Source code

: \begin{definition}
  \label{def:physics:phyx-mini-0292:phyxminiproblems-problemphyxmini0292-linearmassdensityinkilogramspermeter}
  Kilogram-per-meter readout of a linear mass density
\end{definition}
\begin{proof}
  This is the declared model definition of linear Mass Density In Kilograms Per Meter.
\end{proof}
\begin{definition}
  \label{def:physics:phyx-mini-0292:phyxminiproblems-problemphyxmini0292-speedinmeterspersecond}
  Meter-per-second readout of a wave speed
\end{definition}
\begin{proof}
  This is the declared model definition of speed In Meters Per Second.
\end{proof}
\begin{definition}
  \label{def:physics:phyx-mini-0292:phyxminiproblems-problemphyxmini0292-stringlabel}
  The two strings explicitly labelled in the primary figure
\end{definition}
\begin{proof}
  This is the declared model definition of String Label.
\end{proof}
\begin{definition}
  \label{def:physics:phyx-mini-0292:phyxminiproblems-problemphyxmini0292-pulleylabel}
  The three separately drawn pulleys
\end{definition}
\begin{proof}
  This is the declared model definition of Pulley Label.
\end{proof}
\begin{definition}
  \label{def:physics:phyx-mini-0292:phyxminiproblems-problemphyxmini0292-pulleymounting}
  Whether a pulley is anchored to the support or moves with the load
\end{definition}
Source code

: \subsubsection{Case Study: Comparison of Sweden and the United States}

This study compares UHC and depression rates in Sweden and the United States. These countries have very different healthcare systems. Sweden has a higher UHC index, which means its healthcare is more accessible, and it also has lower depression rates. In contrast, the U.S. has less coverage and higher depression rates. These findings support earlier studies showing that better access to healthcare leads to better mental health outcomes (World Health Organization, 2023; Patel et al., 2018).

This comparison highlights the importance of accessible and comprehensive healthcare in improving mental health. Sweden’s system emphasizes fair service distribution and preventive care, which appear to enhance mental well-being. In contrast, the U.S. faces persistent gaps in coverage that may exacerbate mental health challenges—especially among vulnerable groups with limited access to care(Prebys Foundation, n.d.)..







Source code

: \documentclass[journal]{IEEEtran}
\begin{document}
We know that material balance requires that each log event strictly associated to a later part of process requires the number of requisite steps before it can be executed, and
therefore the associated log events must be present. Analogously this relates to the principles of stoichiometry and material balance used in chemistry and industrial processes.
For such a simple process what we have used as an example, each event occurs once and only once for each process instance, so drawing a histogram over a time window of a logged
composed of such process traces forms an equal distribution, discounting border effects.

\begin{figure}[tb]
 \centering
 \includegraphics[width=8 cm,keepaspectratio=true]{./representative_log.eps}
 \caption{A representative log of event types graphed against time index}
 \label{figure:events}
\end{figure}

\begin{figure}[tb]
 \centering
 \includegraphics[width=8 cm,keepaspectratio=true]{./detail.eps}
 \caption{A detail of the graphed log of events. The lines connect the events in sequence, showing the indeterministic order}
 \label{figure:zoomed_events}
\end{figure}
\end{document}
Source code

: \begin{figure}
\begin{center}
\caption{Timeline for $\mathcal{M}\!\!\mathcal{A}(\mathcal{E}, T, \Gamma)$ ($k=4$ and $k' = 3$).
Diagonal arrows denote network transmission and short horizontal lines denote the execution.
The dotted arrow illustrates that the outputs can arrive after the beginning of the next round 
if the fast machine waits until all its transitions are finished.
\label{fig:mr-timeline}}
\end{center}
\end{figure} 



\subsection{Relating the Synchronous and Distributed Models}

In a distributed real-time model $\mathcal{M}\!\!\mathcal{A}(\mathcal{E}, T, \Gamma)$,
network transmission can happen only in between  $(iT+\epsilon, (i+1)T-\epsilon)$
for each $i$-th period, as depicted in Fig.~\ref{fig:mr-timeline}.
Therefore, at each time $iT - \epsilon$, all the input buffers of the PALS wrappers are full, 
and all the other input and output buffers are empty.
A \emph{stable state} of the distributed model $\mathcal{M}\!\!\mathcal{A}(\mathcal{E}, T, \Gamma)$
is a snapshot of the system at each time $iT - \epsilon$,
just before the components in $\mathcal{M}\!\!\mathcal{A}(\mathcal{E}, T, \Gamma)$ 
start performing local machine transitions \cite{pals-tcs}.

■ ■ ■ ■ ■

**EXERCISE GOAL:** Nothing but a number, please, for how many lines of the data hold "such".

**THE ANSWER:** 2